INSTRUCTIONS FOR THE TASK
The lines below, from the one holding "- Share links" through the one holding "Will be invited", are to be restated word for word, with all images left out.

^^^^^^^^

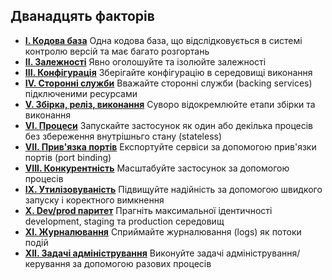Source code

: ## Дванадцять факторів

<ul class="list pl0">
    <li class="pv4 pv4-ns bb b--black-10"><b class="db f4 mb1"><a href="./codebase" class="link purple underline-hover">I. Кодова база</a></b>
        <span class="f4 db lh-copy">Одна кодова база, що відслідковується в системі контролю версій та має багато розгортань</span>
    </li>
    <li class="pv4 pv4-ns bb b--black-10"><b class="db f4 mb1"><a href="./dependencies" class="link purple underline-hover">II. Залежності</a></b>
        <span class="f4 db lh-copy">Явно оголошуйте та ізолюйте залежності</span>
    </li>
    <li class="pv4 pv4-ns bb b--black-10"><b class="db f4 mb1"><a href="./config" class="link purple underline-hover">III. Конфігурація</a></b>
        <span class="f4 db lh-copy">Зберігайте конфігурацію в середовищі виконання</span>
    </li>
    <li class="pv4 pv4-ns bb b--black-10"><b class="db f4 mb1"><a href="./backing-services" class="link purple underline-hover">IV. Сторонні служби</a></b>
        <span class="f4 db lh-copy">Вважайте сторонні служби (backing services) підключеними ресурсами</span>
    </li>
    <li class="pv4 pv4-ns bb b--black-10"><b class="db f4 mb1"><a href="./build-release-run" class="link purple underline-hover">V. Збірка, реліз, виконання</a></b>
        <span class="f4 db lh-copy">Суворо відокремлюйте етапи збірки та виконання</span>
    </li>
    <li class="pv4 pv4-ns bb b--black-10"><b class="db f4 mb1"><a href="./processes" class="link purple underline-hover">VI. Процеси</a></b>
        <span class="f4 db lh-copy">Запускайте застосунок як один або декілька процесів без збереження внутрішньго стану (stateless)</span>
    </li>
    <li class="pv4 pv4-ns bb b--black-10"><b class="db f4 mb1"><a href="./port-binding" class="link purple underline-hover">VII. Прив'язка портів</a></b>
        <span class="f4 db lh-copy">Експортуйте сервіси за допомогою прив'язки портів (port binding)</span>
    </li>
    <li class="pv4 pv4-ns bb b--black-10"><b class="db f4 mb1"><a href="./concurrency" class="link purple underline-hover">VIII. Конкурентність</a></b>
        <span class="f4 db lh-copy">Масштабуйте застосунок за допомогою процесів</span>
    </li>
    <li class="pv4 pv4-ns bb b--black-10"><b class="db f4 mb1"><a href="./disposability" class="link purple underline-hover">IX. Утилізовуваність</a></b>
        <span class="f4 db lh-copy">Підвищуйте надійність за допомогою швидкого запуску і коректного вимкнення</span>
    </li>
    <li class="pv4 pv4-ns bb b--black-10"><b class="db f4 mb1"><a href="./dev-prod-parity" class="link purple underline-hover">X. Dev/prod паритет</a></b>
        <span class="f4 db lh-copy">Прагніть максимальної ідентичності development, staging та production середовищ</span>
    </li>
    <li class="pv4 pv4-ns bb b--black-10"><b class="db f4 mb1"><a href="./logs" class="link purple underline-hover">XI. Журналювання</a></b>
        <span class="f4 db lh-copy">Сприймайте журналювання (logs) як потоки подій</span>
    </li>
    <li class="pv4 pv4-ns bb b--black-10"><b class="db f4 mb1"><a href="./admin-processes" class="link purple underline-hover">XII. Задачі адміністрування</a></b>
        <span class="f4 db lh-copy">Виконуйте задачі адміністрування/керування за допомогою разових процесів</span>
    </li>
</ul>

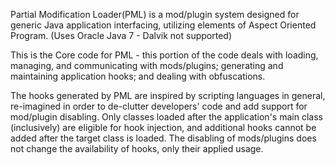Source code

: Partial Modification Loader(PML) is a mod/plugin system designed for generic Java application interfacing, utilizing elements of Aspect Oriented Program. (Uses Oracle Java 7 - Dalvik not supported)


This is the Core code for PML - this portion of the code deals with loading, managing, and communicating with mods/plugins; generating and maintaining application hooks; and dealing with obfuscations.

The hooks generated by PML are inspired by scripting languages in general, re-imagined in order to de-clutter developers' code and add support for mod/plugin disabling. Only classes loaded after the application's main class (inclusively) are eligible for hook injection, and additional hooks cannot be added after the target class is loaded. The disabling of mods/plugins does not change the availability of hooks, only their applied usage.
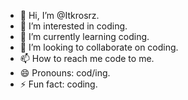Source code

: - 👋 Hi, I’m @Itkrosrz.
- 👀 I’m interested in coding.
- 🌱 I’m currently learning coding.
- 💞️ I’m looking to collaborate on coding.
- 📫 How to reach me code to me.
- 😄 Pronouns: cod/ing.
- ⚡ Fun fact: coding.

<!---
Itkrosrz/Itkrosrz is a ✨ special ✨ repository because its `README.md` (this file) appears on your GitHub profile.
You can click the Preview link to take a look at your changes.
--->
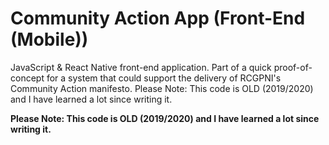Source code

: # Community Action App (Front-End (Mobile))
JavaScript & React Native front-end application. Part of a quick proof-of-concept for a system that could support the delivery of RCGPNI's Community Action manifesto. Please Note: This code is OLD (2019/2020) and I have learned a lot since writing it.

**Please Note: This code is OLD (2019/2020) and I have learned a lot since writing it.**
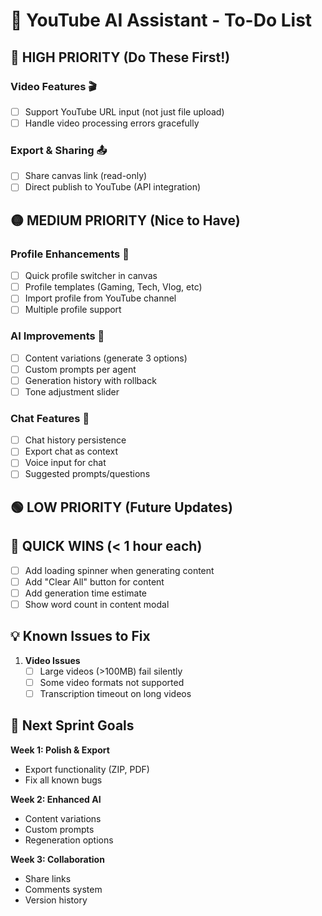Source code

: # 📝 YouTube AI Assistant - To-Do List

## 🔴 HIGH PRIORITY (Do These First!)

### Video Features 🎬
- [ ] Support YouTube URL input (not just file upload)
- [ ] Handle video processing errors gracefully

### Export & Sharing 📤
- [ ] Share canvas link (read-only)
- [ ] Direct publish to YouTube (API integration)

## 🟡 MEDIUM PRIORITY (Nice to Have)

### Profile Enhancements 👤
- [ ] Quick profile switcher in canvas
- [ ] Profile templates (Gaming, Tech, Vlog, etc)
- [ ] Import profile from YouTube channel
- [ ] Multiple profile support

### AI Improvements 🤖
- [ ] Content variations (generate 3 options)
- [ ] Custom prompts per agent
- [ ] Generation history with rollback
- [ ] Tone adjustment slider

### Chat Features 💬
- [ ] Chat history persistence
- [ ] Export chat as context
- [ ] Voice input for chat
- [ ] Suggested prompts/questions

## 🟢 LOW PRIORITY (Future Updates)

## 🎯 QUICK WINS (< 1 hour each)

- [ ] Add loading spinner when generating content
- [ ] Add "Clear All" button for content
- [ ] Add generation time estimate
- [ ] Show word count in content modal

## 💡 Known Issues to Fix

1. **Video Issues**
   - [ ] Large videos (>100MB) fail silently
   - [ ] Some video formats not supported
   - [ ] Transcription timeout on long videos

## 🚀 Next Sprint Goals

**Week 1: Polish & Export**
- Export functionality (ZIP, PDF)
- Fix all known bugs

**Week 2: Enhanced AI**
- Content variations
- Custom prompts
- Regeneration options

**Week 3: Collaboration**
- Share links
- Comments system
- Version history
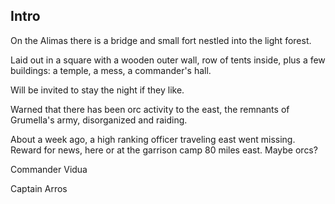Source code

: ## Intro
 
On the Alimas there is a bridge and small fort nestled into the light forest.
 
Laid out in a square with a wooden outer wall, row of tents inside, plus a few buildings: a temple, a mess, a commander's hall.
 
Will be invited to stay the night if they like.
 
Warned that there has been orc activity to the east, the remnants of Grumella's army, disorganized and raiding.
 
About a week ago, a high ranking officer traveling east went missing. Reward for news, here or at the garrison camp 80 miles east. Maybe orcs?
 
Commander Vidua
 
Captain Arros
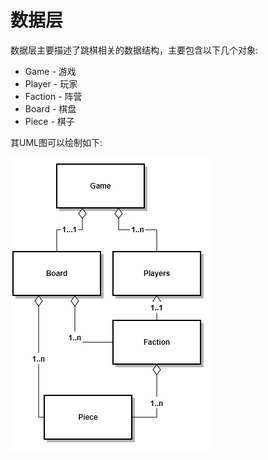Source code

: # 数据层

数据层主要描述了跳棋相关的数据结构，主要包含以下几个对象:

* Game - 游戏
* Player - 玩家
* Faction - 阵营
* Board - 棋盘
* Piece - 棋子

其UML图可以绘制如下:

![](../assets/uml.jpg)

^^^^^^^^

TASK RESPONSE
- Share links
- Comments system
- Version history
Source code

: ## Intro
 
On the Alimas there is a bridge and small fort nestled into the light forest.
 
Laid out in a square with a wooden outer wall, row of tents inside, plus a few buildings: a temple, a mess, a commander's hall.
 
Will be invited to stay the night if they like.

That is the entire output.